» **Saved entries**
------------------------
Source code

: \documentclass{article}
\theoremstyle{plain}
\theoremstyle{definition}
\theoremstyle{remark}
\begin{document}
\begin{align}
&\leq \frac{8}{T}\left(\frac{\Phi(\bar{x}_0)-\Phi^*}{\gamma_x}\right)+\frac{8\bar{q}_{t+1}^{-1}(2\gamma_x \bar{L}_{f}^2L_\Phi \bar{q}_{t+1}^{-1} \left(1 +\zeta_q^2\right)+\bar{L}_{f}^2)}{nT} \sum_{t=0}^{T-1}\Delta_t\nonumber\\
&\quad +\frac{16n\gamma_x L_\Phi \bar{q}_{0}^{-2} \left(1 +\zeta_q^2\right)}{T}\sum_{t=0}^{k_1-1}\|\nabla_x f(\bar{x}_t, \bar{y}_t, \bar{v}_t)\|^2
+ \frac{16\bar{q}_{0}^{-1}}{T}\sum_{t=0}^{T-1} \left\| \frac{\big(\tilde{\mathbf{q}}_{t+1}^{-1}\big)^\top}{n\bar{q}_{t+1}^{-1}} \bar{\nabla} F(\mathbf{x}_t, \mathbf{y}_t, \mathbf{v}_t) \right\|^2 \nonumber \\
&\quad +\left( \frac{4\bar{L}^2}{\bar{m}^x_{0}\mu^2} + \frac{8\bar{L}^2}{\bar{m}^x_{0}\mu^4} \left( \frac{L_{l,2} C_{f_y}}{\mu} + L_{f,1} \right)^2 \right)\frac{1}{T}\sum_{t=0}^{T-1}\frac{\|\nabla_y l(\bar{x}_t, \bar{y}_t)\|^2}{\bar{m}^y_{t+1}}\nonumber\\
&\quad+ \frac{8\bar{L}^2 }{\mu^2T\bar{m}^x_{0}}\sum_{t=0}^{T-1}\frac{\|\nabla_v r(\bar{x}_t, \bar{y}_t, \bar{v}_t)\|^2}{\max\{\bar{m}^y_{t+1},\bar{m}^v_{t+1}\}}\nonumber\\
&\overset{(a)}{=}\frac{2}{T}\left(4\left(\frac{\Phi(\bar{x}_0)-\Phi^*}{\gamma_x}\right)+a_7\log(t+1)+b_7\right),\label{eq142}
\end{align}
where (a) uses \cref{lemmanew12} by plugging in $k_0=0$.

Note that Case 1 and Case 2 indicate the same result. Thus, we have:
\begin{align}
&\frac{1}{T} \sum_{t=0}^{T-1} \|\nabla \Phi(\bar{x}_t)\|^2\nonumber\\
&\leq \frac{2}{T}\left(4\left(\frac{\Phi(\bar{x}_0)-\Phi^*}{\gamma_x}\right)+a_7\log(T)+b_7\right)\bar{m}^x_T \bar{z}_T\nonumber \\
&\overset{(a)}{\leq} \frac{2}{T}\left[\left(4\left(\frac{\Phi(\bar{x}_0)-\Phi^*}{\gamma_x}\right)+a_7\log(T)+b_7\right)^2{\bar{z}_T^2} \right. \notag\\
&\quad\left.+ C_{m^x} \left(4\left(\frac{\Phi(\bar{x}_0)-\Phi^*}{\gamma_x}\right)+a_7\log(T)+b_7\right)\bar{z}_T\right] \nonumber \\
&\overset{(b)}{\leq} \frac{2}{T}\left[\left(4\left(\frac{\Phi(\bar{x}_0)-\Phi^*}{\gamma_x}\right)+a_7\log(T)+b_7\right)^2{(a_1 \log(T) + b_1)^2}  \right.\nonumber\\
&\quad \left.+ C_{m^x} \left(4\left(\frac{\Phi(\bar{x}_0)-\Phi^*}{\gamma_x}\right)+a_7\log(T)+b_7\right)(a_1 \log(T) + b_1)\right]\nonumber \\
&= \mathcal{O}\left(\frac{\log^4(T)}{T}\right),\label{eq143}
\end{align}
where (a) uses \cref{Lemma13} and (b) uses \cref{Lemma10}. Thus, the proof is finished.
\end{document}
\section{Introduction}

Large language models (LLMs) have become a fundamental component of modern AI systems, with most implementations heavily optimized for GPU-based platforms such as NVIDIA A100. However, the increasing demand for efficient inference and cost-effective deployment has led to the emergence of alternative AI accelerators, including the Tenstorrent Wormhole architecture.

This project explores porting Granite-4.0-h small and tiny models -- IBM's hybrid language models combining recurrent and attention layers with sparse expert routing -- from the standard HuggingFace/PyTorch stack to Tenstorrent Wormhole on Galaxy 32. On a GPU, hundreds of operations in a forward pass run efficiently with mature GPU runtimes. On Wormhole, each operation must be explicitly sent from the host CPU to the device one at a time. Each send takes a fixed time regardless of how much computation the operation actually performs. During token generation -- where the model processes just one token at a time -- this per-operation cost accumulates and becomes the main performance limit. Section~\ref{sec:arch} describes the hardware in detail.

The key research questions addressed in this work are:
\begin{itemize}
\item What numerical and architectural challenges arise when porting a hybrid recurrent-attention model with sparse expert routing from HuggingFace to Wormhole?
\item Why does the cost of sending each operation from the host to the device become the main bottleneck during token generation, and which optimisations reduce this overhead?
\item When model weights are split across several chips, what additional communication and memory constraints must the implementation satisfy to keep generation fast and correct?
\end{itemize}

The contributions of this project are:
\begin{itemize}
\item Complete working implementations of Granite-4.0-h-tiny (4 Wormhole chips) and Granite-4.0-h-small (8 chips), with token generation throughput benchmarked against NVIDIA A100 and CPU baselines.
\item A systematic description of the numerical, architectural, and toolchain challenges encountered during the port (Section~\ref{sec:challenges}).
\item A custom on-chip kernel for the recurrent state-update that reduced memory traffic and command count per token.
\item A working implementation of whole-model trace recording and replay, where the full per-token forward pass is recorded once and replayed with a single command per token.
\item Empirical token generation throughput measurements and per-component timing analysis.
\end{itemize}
------------------------
» **What this task involves**
Retype the records above exactly.

» **Solution to this task**
Source code

: \documentclass{article}
\theoremstyle{plain}
\theoremstyle{definition}
\theoremstyle{remark}
\begin{document}
\begin{align}
&\leq \frac{8}{T}\left(\frac{\Phi(\bar{x}_0)-\Phi^*}{\gamma_x}\right)+\frac{8\bar{q}_{t+1}^{-1}(2\gamma_x \bar{L}_{f}^2L_\Phi \bar{q}_{t+1}^{-1} \left(1 +\zeta_q^2\right)+\bar{L}_{f}^2)}{nT} \sum_{t=0}^{T-1}\Delta_t\nonumber\\
&\quad +\frac{16n\gamma_x L_\Phi \bar{q}_{0}^{-2} \left(1 +\zeta_q^2\right)}{T}\sum_{t=0}^{k_1-1}\|\nabla_x f(\bar{x}_t, \bar{y}_t, \bar{v}_t)\|^2
+ \frac{16\bar{q}_{0}^{-1}}{T}\sum_{t=0}^{T-1} \left\| \frac{\big(\tilde{\mathbf{q}}_{t+1}^{-1}\big)^\top}{n\bar{q}_{t+1}^{-1}} \bar{\nabla} F(\mathbf{x}_t, \mathbf{y}_t, \mathbf{v}_t) \right\|^2 \nonumber \\
&\quad +\left( \frac{4\bar{L}^2}{\bar{m}^x_{0}\mu^2} + \frac{8\bar{L}^2}{\bar{m}^x_{0}\mu^4} \left( \frac{L_{l,2} C_{f_y}}{\mu} + L_{f,1} \right)^2 \right)\frac{1}{T}\sum_{t=0}^{T-1}\frac{\|\nabla_y l(\bar{x}_t, \bar{y}_t)\|^2}{\bar{m}^y_{t+1}}\nonumber\\
&\quad+ \frac{8\bar{L}^2 }{\mu^2T\bar{m}^x_{0}}\sum_{t=0}^{T-1}\frac{\|\nabla_v r(\bar{x}_t, \bar{y}_t, \bar{v}_t)\|^2}{\max\{\bar{m}^y_{t+1},\bar{m}^v_{t+1}\}}\nonumber\\
&\overset{(a)}{=}\frac{2}{T}\left(4\left(\frac{\Phi(\bar{x}_0)-\Phi^*}{\gamma_x}\right)+a_7\log(t+1)+b_7\right),\label{eq142}
\end{align}
where (a) uses \cref{lemmanew12} by plugging in $k_0=0$.

Note that Case 1 and Case 2 indicate the same result. Thus, we have:
\begin{align}
&\frac{1}{T} \sum_{t=0}^{T-1} \|\nabla \Phi(\bar{x}_t)\|^2\nonumber\\
&\leq \frac{2}{T}\left(4\left(\frac{\Phi(\bar{x}_0)-\Phi^*}{\gamma_x}\right)+a_7\log(T)+b_7\right)\bar{m}^x_T \bar{z}_T\nonumber \\
&\overset{(a)}{\leq} \frac{2}{T}\left[\left(4\left(\frac{\Phi(\bar{x}_0)-\Phi^*}{\gamma_x}\right)+a_7\log(T)+b_7\right)^2{\bar{z}_T^2} \right. \notag\\
&\quad\left.+ C_{m^x} \left(4\left(\frac{\Phi(\bar{x}_0)-\Phi^*}{\gamma_x}\right)+a_7\log(T)+b_7\right)\bar{z}_T\right] \nonumber \\
&\overset{(b)}{\leq} \frac{2}{T}\left[\left(4\left(\frac{\Phi(\bar{x}_0)-\Phi^*}{\gamma_x}\right)+a_7\log(T)+b_7\right)^2{(a_1 \log(T) + b_1)^2}  \right.\nonumber\\
&\quad \left.+ C_{m^x} \left(4\left(\frac{\Phi(\bar{x}_0)-\Phi^*}{\gamma_x}\right)+a_7\log(T)+b_7\right)(a_1 \log(T) + b_1)\right]\nonumber \\
&= \mathcal{O}\left(\frac{\log^4(T)}{T}\right),\label{eq143}
\end{align}
where (a) uses \cref{Lemma13} and (b) uses \cref{Lemma10}. Thus, the proof is finished.
\end{document}
\section{Introduction}

Large language models (LLMs) have become a fundamental component of modern AI systems, with most implementations heavily optimized for GPU-based platforms such as NVIDIA A100. However, the increasing demand for efficient inference and cost-effective deployment has led to the emergence of alternative AI accelerators, including the Tenstorrent Wormhole architecture.

This project explores porting Granite-4.0-h small and tiny models -- IBM's hybrid language models combining recurrent and attention layers with sparse expert routing -- from the standard HuggingFace/PyTorch stack to Tenstorrent Wormhole on Galaxy 32. On a GPU, hundreds of operations in a forward pass run efficiently with mature GPU runtimes. On Wormhole, each operation must be explicitly sent from the host CPU to the device one at a time. Each send takes a fixed time regardless of how much computation the operation actually performs. During token generation -- where the model processes just one token at a time -- this per-operation cost accumulates and becomes the main performance limit. Section~\ref{sec:arch} describes the hardware in detail.

The key research questions addressed in this work are:
\begin{itemize}
\item What numerical and architectural challenges arise when porting a hybrid recurrent-attention model with sparse expert routing from HuggingFace to Wormhole?
\item Why does the cost of sending each operation from the host to the device become the main bottleneck during token generation, and which optimisations reduce this overhead?
\item When model weights are split across several chips, what additional communication and memory constraints must the implementation satisfy to keep generation fast and correct?
\end{itemize}

The contributions of this project are:
\begin{itemize}
\item Complete working implementations of Granite-4.0-h-tiny (4 Wormhole chips) and Granite-4.0-h-small (8 chips), with token generation throughput benchmarked against NVIDIA A100 and CPU baselines.
\item A systematic description of the numerical, architectural, and toolchain challenges encountered during the port (Section~\ref{sec:challenges}).
\item A custom on-chip kernel for the recurrent state-update that reduced memory traffic and command count per token.
\item A working implementation of whole-model trace recording and replay, where the full per-token forward pass is recorded once and replayed with a single command per token.
\item Empirical token generation throughput measurements and per-component timing analysis.
\end{itemize}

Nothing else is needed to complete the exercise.